Figure out the number of lines in the data that hold the string "rispetto". Reply with that figure only.

Material for this exercise START

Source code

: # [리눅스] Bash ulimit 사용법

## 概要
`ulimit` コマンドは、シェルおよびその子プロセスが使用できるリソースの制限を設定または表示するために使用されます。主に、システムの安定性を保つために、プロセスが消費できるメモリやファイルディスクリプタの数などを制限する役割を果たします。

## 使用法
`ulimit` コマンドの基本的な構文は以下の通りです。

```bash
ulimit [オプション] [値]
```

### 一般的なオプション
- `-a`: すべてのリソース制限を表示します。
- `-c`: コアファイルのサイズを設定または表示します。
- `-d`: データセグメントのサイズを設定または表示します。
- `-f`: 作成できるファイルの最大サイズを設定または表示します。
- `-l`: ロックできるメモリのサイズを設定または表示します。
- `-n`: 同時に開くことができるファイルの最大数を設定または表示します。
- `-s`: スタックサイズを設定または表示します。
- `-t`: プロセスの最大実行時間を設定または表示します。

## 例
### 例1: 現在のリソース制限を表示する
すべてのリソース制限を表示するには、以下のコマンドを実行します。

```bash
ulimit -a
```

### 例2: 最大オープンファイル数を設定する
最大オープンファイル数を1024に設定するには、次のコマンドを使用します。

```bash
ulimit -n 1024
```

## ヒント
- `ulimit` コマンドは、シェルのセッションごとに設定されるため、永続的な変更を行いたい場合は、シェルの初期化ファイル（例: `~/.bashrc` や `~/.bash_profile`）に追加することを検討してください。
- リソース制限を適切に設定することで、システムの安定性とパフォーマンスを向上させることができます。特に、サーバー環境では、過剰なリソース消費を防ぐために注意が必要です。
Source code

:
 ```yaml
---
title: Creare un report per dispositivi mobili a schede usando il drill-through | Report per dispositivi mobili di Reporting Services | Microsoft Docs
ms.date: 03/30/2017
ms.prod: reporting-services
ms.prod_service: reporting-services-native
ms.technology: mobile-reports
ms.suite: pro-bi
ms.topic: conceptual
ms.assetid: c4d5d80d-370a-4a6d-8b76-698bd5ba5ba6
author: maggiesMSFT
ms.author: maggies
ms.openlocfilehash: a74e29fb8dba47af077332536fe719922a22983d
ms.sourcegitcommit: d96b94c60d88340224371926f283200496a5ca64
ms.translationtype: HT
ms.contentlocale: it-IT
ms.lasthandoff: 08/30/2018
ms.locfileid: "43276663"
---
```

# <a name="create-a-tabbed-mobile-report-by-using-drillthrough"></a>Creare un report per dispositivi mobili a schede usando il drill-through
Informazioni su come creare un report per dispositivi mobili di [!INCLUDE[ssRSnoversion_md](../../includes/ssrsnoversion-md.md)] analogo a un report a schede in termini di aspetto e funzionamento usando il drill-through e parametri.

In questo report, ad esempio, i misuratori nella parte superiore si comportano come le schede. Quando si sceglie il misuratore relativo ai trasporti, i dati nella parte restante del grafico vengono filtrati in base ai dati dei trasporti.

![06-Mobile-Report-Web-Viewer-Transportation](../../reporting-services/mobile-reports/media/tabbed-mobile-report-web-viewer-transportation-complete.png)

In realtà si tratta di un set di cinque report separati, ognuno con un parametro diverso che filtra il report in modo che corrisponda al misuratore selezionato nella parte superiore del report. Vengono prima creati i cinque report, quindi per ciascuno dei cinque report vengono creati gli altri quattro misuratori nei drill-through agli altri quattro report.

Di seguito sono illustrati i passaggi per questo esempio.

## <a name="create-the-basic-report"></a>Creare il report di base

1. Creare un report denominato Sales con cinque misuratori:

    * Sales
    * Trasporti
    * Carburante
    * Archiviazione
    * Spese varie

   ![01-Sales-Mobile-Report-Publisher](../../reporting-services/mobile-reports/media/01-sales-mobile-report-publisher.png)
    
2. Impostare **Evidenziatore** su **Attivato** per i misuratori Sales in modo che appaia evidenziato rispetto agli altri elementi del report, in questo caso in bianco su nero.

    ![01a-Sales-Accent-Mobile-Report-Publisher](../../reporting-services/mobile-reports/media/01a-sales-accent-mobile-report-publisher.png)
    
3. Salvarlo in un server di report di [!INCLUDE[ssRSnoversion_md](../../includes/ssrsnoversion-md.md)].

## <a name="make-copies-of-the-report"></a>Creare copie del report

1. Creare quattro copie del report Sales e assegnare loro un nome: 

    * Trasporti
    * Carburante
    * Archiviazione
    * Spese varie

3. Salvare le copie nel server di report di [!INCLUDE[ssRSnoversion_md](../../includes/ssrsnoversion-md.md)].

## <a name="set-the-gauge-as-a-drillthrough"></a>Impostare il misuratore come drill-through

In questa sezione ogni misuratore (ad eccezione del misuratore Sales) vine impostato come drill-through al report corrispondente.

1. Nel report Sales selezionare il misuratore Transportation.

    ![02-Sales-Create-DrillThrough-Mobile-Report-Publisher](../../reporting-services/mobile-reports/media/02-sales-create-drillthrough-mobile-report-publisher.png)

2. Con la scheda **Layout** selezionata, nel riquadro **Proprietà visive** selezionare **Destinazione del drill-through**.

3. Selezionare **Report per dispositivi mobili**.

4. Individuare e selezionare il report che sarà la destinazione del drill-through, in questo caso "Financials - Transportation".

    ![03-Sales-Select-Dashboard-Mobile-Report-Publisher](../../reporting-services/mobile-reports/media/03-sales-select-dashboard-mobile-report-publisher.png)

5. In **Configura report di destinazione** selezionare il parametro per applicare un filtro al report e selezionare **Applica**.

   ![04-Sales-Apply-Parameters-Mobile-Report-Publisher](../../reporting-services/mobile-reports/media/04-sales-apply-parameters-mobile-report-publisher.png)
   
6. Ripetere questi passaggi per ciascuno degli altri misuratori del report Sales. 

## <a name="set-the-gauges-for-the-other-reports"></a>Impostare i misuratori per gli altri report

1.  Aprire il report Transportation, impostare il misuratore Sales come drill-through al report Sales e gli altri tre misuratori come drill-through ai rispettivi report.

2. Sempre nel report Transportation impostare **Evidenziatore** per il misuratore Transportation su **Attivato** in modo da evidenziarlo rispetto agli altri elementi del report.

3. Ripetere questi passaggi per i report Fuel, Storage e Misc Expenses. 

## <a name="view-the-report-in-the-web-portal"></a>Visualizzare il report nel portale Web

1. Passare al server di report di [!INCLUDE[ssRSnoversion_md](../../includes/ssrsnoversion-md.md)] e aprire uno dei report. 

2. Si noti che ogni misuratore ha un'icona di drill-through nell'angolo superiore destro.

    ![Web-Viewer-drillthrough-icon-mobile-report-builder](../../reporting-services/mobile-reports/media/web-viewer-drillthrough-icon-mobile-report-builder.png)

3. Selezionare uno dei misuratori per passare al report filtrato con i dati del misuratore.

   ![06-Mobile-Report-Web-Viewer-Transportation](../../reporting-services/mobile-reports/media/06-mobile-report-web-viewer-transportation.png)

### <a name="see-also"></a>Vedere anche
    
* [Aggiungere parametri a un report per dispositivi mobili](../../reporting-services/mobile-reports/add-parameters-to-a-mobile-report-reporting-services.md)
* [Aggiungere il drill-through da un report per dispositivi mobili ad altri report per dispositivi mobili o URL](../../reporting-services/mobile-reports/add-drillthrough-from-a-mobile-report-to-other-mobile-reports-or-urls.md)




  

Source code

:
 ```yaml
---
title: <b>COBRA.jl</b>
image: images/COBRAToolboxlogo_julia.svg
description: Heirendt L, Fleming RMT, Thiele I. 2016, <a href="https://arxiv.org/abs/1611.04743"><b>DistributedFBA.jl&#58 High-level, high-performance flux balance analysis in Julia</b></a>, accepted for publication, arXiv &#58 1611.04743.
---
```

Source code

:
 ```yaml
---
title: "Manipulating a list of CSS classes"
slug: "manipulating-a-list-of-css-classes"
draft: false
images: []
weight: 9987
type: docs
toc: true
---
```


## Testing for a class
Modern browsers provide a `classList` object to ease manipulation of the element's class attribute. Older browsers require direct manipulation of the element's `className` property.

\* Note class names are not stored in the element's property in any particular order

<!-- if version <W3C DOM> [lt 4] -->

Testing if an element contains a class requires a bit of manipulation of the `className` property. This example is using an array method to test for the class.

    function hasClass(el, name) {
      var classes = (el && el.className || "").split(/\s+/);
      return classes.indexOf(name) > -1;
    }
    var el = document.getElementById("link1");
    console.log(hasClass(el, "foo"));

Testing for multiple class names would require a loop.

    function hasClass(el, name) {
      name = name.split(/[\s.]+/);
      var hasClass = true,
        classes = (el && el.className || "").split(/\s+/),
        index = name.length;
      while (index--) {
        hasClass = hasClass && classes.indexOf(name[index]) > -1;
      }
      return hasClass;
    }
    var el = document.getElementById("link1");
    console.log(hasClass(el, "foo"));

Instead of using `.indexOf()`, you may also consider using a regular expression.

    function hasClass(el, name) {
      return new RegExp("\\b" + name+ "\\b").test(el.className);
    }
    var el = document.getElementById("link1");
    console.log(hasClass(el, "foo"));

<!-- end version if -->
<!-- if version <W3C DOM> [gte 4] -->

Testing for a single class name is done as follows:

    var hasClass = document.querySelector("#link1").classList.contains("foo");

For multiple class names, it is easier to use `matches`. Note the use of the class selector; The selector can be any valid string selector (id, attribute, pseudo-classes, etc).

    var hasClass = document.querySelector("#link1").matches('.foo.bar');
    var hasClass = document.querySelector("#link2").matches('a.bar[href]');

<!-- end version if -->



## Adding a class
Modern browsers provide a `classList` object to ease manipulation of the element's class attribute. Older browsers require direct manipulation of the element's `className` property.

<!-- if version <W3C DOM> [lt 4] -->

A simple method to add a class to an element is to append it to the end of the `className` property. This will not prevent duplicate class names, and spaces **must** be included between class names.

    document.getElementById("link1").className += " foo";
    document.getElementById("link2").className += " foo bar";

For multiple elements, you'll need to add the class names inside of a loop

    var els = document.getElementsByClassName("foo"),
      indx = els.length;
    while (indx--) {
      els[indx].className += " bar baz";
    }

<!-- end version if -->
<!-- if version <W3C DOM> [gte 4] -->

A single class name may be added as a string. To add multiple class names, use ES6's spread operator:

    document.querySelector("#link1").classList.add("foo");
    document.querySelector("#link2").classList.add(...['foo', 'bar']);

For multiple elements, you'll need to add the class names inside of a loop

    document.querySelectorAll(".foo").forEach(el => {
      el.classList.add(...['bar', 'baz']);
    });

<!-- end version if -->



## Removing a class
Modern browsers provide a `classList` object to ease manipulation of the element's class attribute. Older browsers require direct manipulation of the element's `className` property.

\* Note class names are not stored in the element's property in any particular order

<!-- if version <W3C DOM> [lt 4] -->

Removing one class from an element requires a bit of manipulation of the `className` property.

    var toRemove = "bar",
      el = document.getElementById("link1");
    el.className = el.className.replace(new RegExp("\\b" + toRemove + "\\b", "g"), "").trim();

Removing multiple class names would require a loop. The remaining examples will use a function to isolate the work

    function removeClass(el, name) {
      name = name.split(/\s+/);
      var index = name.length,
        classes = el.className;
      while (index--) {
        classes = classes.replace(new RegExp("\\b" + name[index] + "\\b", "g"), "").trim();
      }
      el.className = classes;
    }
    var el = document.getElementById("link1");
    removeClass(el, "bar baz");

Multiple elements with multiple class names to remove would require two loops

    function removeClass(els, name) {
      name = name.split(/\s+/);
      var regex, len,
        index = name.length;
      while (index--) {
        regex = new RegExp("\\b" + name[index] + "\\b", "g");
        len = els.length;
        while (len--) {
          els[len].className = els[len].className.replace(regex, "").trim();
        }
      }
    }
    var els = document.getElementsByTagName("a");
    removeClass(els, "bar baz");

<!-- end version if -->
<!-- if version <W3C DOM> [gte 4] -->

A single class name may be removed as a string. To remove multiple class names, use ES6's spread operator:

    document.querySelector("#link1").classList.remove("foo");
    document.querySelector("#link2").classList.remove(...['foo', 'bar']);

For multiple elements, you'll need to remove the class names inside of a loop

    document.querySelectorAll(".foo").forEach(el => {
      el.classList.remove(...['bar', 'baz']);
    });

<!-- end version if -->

Material for this exercise END

▶ [Reply to the task] 2